## Exercise instructions
The full set of entries below, restated word for word and stripped of images, is the expected result.

## The records
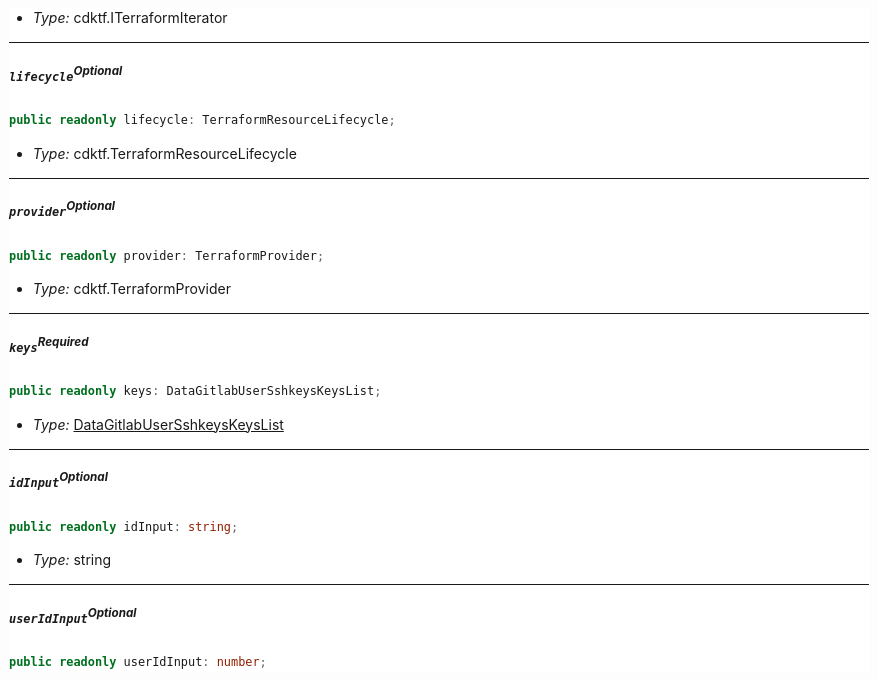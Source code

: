 - *Type:* cdktf.ITerraformIterator

---

##### `lifecycle`<sup>Optional</sup> <a name="lifecycle" id="@cdktf/provider-gitlab.dataGitlabUserSshkeys.DataGitlabUserSshkeys.property.lifecycle"></a>

```typescript
public readonly lifecycle: TerraformResourceLifecycle;
```

- *Type:* cdktf.TerraformResourceLifecycle

---

##### `provider`<sup>Optional</sup> <a name="provider" id="@cdktf/provider-gitlab.dataGitlabUserSshkeys.DataGitlabUserSshkeys.property.provider"></a>

```typescript
public readonly provider: TerraformProvider;
```

- *Type:* cdktf.TerraformProvider

---

##### `keys`<sup>Required</sup> <a name="keys" id="@cdktf/provider-gitlab.dataGitlabUserSshkeys.DataGitlabUserSshkeys.property.keys"></a>

```typescript
public readonly keys: DataGitlabUserSshkeysKeysList;
```

- *Type:* <a href="#@cdktf/provider-gitlab.dataGitlabUserSshkeys.DataGitlabUserSshkeysKeysList">DataGitlabUserSshkeysKeysList</a>

---

##### `idInput`<sup>Optional</sup> <a name="idInput" id="@cdktf/provider-gitlab.dataGitlabUserSshkeys.DataGitlabUserSshkeys.property.idInput"></a>

```typescript
public readonly idInput: string;
```

- *Type:* string

---

##### `userIdInput`<sup>Optional</sup> <a name="userIdInput" id="@cdktf/provider-gitlab.dataGitlabUserSshkeys.DataGitlabUserSshkeys.property.userIdInput"></a>

```typescript
public readonly userIdInput: number;
```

## Result
Source code

: - *Type:* cdktf.ITerraformIterator

---

##### `lifecycle`<sup>Optional</sup> <a name="lifecycle" id="@cdktf/provider-gitlab.dataGitlabUserSshkeys.DataGitlabUserSshkeys.property.lifecycle"></a>

```typescript
public readonly lifecycle: TerraformResourceLifecycle;
```

- *Type:* cdktf.TerraformResourceLifecycle

---

##### `provider`<sup>Optional</sup> <a name="provider" id="@cdktf/provider-gitlab.dataGitlabUserSshkeys.DataGitlabUserSshkeys.property.provider"></a>

```typescript
public readonly provider: TerraformProvider;
```

- *Type:* cdktf.TerraformProvider

---

##### `keys`<sup>Required</sup> <a name="keys" id="@cdktf/provider-gitlab.dataGitlabUserSshkeys.DataGitlabUserSshkeys.property.keys"></a>

```typescript
public readonly keys: DataGitlabUserSshkeysKeysList;
```

- *Type:* <a href="#@cdktf/provider-gitlab.dataGitlabUserSshkeys.DataGitlabUserSshkeysKeysList">DataGitlabUserSshkeysKeysList</a>

---

##### `idInput`<sup>Optional</sup> <a name="idInput" id="@cdktf/provider-gitlab.dataGitlabUserSshkeys.DataGitlabUserSshkeys.property.idInput"></a>

```typescript
public readonly idInput: string;
```

- *Type:* string

---

##### `userIdInput`<sup>Optional</sup> <a name="userIdInput" id="@cdktf/provider-gitlab.dataGitlabUserSshkeys.DataGitlabUserSshkeys.property.userIdInput"></a>

```typescript
public readonly userIdInput: number;
```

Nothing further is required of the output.